▶ The data:
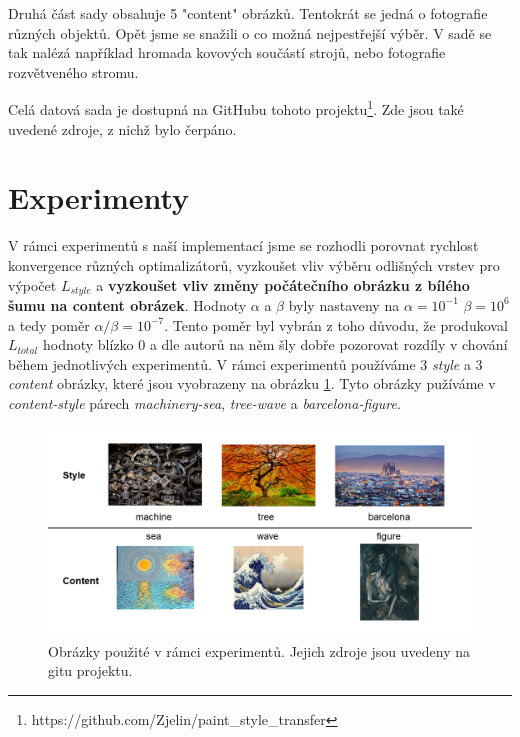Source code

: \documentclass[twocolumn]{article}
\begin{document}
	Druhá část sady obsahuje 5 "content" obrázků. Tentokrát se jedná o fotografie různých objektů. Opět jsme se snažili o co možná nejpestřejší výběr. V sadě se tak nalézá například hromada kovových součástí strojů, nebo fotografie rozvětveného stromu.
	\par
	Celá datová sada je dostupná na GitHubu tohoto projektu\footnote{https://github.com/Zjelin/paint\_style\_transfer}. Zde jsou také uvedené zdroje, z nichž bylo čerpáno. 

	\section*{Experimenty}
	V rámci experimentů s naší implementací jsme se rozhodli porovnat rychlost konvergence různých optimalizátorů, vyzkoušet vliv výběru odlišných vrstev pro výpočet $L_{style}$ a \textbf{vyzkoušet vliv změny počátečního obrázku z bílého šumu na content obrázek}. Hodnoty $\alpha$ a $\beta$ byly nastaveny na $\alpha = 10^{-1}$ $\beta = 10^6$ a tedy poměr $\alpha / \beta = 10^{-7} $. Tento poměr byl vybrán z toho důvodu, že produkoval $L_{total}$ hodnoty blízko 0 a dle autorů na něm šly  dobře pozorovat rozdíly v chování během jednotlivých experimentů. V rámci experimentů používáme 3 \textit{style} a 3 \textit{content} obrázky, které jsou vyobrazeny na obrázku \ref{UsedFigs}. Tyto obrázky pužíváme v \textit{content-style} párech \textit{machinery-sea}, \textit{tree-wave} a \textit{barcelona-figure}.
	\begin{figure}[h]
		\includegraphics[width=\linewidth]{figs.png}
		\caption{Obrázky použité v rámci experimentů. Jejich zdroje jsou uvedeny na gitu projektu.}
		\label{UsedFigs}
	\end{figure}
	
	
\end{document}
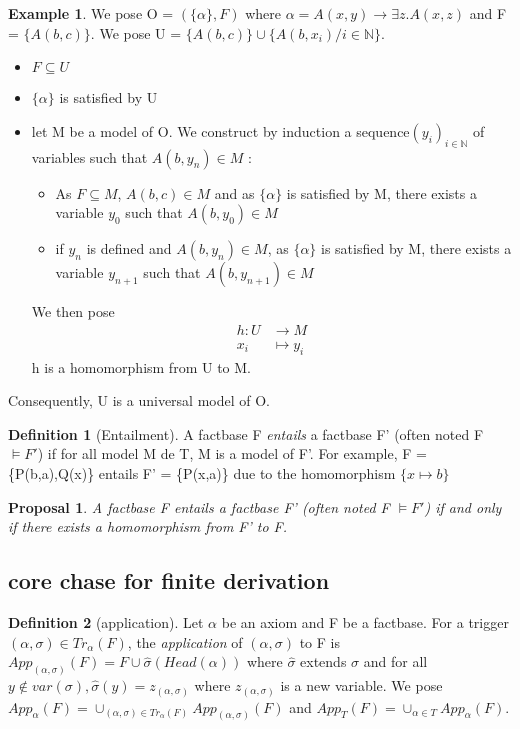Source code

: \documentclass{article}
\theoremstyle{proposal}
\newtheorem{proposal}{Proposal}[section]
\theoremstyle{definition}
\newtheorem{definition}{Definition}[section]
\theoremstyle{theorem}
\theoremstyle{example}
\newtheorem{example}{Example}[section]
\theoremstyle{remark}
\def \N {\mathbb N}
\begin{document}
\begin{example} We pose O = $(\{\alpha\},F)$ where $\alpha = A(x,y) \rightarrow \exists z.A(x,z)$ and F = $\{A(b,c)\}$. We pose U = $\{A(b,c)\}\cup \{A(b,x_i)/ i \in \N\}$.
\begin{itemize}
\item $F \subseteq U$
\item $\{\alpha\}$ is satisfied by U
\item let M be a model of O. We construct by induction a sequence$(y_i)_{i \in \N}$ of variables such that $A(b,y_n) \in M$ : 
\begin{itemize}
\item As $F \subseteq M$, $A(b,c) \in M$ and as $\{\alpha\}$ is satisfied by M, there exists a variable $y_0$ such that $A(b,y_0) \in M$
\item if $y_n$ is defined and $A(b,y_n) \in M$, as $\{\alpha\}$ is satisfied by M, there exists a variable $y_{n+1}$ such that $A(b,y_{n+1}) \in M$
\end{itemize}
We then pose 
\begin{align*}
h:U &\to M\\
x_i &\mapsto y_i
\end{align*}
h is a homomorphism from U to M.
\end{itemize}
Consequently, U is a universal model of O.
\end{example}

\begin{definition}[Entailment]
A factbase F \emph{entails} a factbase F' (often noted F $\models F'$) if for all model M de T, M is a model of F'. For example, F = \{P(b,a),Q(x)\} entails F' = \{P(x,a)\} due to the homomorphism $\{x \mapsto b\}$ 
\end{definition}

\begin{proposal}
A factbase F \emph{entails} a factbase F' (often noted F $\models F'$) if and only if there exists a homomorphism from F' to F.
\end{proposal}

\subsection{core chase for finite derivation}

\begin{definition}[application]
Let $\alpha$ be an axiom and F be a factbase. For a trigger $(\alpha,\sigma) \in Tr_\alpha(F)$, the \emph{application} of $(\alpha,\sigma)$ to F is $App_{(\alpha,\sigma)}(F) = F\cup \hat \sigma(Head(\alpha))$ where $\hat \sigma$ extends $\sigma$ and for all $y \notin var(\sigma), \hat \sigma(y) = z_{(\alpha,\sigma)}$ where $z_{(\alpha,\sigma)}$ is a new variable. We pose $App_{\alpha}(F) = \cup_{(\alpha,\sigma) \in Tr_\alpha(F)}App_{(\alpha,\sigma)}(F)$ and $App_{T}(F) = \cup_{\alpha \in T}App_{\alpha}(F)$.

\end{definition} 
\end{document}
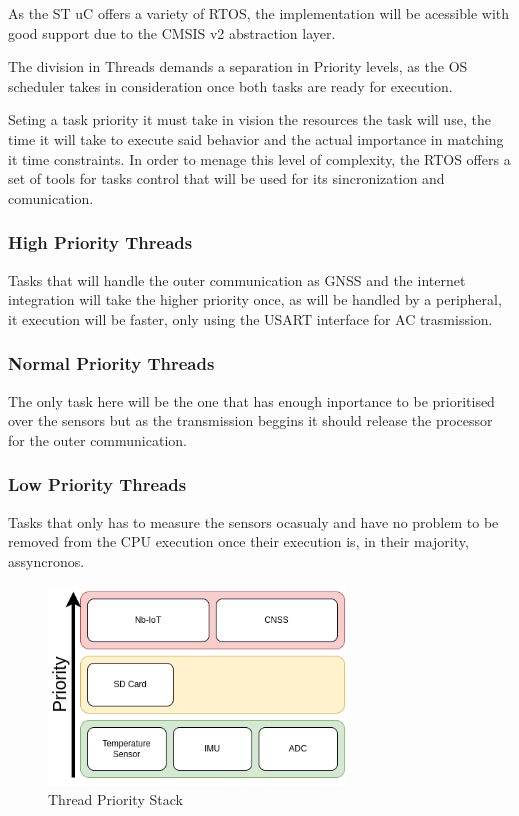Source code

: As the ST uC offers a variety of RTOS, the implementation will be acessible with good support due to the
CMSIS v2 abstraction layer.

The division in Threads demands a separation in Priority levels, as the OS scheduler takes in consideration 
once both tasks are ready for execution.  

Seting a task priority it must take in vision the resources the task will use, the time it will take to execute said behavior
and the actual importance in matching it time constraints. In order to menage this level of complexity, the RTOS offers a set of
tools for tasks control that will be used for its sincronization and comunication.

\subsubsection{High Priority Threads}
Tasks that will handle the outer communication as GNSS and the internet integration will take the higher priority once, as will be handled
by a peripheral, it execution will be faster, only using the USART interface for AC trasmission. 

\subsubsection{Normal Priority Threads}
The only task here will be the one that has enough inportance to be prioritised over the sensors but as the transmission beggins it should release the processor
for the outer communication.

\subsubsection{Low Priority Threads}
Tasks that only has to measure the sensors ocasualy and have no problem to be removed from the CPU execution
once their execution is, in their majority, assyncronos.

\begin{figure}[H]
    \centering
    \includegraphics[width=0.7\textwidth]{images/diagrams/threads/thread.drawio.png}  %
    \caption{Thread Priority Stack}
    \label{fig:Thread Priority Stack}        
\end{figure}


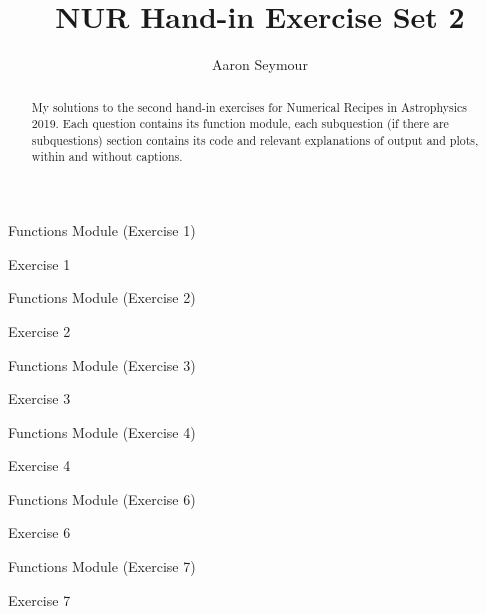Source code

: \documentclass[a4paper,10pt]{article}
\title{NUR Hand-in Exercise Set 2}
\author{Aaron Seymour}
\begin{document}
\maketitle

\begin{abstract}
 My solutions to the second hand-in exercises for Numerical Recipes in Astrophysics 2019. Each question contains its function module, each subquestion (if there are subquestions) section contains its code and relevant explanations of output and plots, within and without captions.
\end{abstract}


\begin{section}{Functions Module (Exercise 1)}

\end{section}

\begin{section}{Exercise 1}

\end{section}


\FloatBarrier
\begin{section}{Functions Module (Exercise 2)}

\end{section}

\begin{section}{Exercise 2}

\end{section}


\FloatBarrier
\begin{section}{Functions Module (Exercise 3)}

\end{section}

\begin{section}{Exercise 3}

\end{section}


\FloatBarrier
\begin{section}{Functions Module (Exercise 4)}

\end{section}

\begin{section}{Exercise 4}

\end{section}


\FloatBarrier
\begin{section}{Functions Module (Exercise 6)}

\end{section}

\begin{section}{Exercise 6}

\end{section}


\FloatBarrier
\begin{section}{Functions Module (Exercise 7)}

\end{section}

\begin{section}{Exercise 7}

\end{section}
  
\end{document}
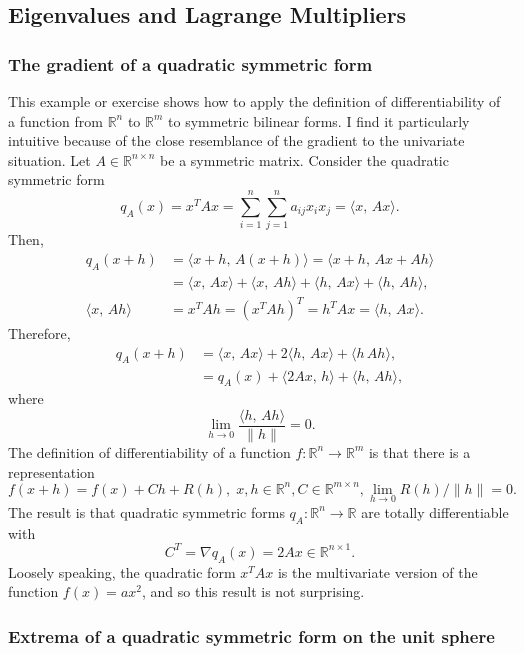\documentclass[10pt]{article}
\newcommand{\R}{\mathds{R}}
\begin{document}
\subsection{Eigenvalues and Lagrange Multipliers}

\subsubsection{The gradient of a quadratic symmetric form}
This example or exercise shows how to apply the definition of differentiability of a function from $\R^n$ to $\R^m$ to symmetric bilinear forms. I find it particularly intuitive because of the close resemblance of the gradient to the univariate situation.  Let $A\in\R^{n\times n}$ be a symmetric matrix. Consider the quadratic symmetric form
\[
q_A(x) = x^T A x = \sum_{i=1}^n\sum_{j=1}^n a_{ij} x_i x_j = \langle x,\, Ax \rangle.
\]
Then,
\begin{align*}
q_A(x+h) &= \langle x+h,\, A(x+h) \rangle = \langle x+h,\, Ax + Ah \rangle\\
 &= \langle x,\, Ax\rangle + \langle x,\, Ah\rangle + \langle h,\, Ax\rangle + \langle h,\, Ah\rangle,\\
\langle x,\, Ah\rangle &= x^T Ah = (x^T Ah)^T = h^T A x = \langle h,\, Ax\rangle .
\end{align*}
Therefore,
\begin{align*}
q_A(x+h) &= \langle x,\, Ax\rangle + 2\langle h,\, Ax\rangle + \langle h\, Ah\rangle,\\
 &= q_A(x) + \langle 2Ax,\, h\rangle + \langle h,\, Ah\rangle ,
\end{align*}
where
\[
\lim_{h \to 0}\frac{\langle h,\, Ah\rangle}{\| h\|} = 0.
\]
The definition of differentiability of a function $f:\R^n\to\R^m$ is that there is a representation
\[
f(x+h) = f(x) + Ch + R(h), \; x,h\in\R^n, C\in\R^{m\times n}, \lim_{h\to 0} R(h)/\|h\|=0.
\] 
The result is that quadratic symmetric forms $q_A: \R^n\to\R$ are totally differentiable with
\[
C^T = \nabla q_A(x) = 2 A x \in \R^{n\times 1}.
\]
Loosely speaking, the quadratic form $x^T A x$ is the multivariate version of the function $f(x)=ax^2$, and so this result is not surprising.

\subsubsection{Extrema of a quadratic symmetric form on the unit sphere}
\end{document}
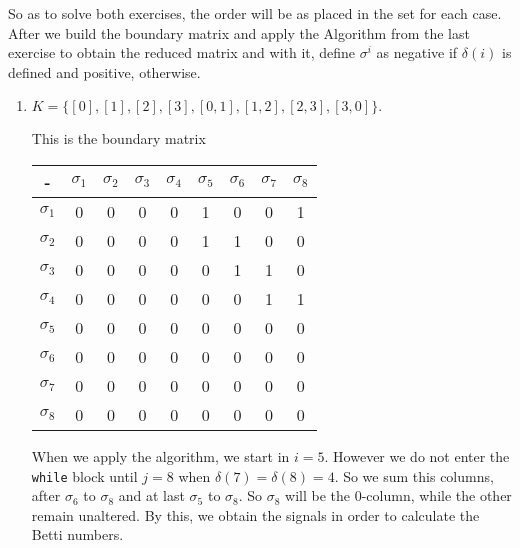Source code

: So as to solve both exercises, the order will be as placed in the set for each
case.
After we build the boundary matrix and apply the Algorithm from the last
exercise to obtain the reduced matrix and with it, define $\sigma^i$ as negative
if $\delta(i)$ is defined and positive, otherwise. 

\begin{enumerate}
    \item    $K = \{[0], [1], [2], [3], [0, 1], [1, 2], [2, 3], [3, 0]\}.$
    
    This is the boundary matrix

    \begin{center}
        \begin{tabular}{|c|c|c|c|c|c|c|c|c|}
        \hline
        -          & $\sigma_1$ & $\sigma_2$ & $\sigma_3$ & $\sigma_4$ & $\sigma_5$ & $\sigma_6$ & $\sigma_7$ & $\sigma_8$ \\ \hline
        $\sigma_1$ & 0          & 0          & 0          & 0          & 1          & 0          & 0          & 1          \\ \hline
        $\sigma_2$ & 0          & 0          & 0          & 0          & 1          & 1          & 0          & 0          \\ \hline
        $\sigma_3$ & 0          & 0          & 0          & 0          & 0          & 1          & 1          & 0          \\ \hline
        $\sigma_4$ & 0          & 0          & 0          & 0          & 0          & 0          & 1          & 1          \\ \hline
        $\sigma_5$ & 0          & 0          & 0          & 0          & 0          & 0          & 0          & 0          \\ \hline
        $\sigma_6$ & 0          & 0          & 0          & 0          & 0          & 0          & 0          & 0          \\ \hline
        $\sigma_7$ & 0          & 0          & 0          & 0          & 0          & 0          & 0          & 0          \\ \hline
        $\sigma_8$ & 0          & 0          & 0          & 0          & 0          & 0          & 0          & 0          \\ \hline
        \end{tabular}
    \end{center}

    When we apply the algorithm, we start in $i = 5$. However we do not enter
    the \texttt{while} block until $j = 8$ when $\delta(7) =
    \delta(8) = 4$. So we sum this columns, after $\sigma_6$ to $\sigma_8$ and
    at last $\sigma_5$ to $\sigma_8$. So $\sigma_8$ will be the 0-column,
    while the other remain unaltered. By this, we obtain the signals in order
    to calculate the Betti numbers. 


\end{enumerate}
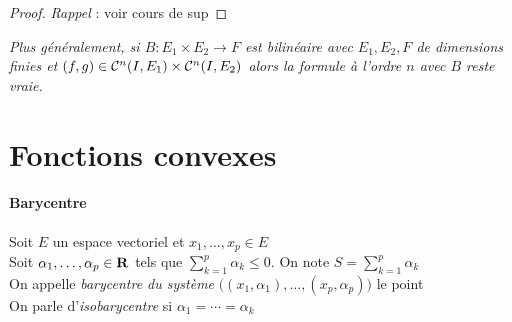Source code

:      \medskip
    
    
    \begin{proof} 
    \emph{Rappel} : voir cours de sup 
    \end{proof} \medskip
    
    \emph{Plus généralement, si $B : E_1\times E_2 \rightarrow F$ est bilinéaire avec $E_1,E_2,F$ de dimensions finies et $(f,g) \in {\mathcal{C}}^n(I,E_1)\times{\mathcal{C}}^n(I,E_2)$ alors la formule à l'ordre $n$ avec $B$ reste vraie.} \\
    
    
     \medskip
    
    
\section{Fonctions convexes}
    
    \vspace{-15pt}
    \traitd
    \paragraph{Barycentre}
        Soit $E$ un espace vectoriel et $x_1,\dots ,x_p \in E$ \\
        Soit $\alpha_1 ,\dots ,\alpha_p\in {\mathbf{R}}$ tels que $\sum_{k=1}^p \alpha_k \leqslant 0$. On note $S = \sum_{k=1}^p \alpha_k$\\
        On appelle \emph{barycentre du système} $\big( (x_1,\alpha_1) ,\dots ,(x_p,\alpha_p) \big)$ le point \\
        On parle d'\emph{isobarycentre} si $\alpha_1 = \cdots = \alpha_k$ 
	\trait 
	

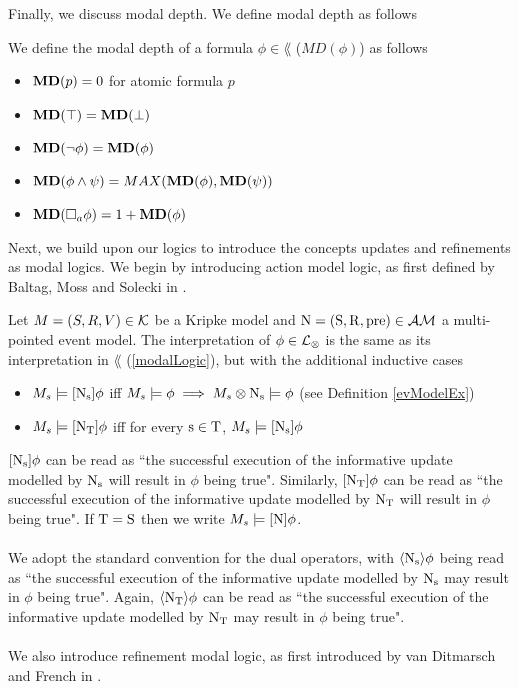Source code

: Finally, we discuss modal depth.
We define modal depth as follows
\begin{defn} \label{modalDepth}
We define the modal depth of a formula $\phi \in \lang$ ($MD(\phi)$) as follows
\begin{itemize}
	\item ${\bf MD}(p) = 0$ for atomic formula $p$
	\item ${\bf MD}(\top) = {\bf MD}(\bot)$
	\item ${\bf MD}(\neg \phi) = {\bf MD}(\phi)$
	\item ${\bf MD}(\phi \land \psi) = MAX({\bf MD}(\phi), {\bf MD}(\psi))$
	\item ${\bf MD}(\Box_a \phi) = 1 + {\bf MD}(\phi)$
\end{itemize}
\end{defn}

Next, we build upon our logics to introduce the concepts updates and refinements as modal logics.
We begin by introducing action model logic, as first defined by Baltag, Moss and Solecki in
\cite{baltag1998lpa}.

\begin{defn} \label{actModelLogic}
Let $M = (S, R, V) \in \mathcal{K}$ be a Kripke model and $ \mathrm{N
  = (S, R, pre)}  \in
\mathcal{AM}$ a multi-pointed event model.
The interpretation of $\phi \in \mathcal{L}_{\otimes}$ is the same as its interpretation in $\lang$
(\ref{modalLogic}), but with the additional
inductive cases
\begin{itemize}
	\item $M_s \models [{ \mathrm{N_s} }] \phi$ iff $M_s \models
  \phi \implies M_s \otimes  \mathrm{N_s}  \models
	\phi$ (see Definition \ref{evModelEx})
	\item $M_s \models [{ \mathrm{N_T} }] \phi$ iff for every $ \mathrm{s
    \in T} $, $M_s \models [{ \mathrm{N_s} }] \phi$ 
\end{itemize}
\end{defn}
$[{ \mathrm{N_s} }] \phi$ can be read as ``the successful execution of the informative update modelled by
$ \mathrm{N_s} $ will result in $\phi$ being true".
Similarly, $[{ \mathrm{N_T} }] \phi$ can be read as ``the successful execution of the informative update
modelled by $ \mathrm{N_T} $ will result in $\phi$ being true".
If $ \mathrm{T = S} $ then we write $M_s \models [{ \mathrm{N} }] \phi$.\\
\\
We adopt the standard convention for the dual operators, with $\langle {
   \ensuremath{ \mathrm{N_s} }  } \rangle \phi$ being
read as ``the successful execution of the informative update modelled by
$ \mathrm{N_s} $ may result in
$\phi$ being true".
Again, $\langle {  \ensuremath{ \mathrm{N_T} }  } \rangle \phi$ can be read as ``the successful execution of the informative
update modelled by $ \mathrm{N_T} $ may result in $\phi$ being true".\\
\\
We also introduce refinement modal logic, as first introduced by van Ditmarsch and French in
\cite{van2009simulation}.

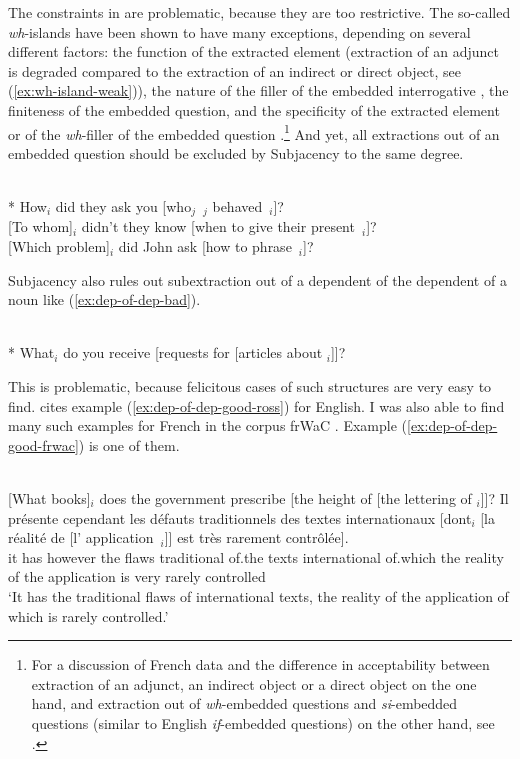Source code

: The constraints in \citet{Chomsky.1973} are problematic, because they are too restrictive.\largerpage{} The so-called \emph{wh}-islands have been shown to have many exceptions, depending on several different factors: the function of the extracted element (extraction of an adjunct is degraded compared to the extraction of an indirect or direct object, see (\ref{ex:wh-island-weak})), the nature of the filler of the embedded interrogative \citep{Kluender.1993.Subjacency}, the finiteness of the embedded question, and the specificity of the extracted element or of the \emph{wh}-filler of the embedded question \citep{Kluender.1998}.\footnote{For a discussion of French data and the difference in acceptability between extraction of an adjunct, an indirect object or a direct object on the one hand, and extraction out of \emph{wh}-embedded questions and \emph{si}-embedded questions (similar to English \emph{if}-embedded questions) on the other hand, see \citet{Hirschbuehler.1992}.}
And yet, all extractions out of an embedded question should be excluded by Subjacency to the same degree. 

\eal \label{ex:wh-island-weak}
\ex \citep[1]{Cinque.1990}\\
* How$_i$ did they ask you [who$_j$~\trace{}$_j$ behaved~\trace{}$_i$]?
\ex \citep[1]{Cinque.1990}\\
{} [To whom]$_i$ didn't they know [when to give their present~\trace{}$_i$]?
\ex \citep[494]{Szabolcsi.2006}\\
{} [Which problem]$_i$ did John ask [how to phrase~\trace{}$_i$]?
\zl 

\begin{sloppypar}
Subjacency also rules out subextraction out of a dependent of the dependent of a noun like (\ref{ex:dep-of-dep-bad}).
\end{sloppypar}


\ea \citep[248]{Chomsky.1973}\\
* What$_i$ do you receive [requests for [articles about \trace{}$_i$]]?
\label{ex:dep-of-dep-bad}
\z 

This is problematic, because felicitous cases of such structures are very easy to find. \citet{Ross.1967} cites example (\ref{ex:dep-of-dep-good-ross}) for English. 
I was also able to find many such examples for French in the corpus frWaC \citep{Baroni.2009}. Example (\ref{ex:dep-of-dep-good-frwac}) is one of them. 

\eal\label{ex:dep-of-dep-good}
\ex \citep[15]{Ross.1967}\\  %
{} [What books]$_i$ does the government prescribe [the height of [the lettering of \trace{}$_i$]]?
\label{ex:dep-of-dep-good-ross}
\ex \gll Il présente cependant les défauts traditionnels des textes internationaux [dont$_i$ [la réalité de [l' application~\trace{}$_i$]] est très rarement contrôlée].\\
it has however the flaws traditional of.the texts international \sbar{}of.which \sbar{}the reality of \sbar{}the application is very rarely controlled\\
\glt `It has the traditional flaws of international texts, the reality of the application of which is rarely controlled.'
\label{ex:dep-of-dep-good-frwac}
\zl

▶ Work task: Please return every line of the records above that contains the word "build".

▶ Expected answer:
After we build the boundary matrix and apply the Algorithm from the last
Next, we build upon our logics to introduce the concepts updates and refinements as modal logics.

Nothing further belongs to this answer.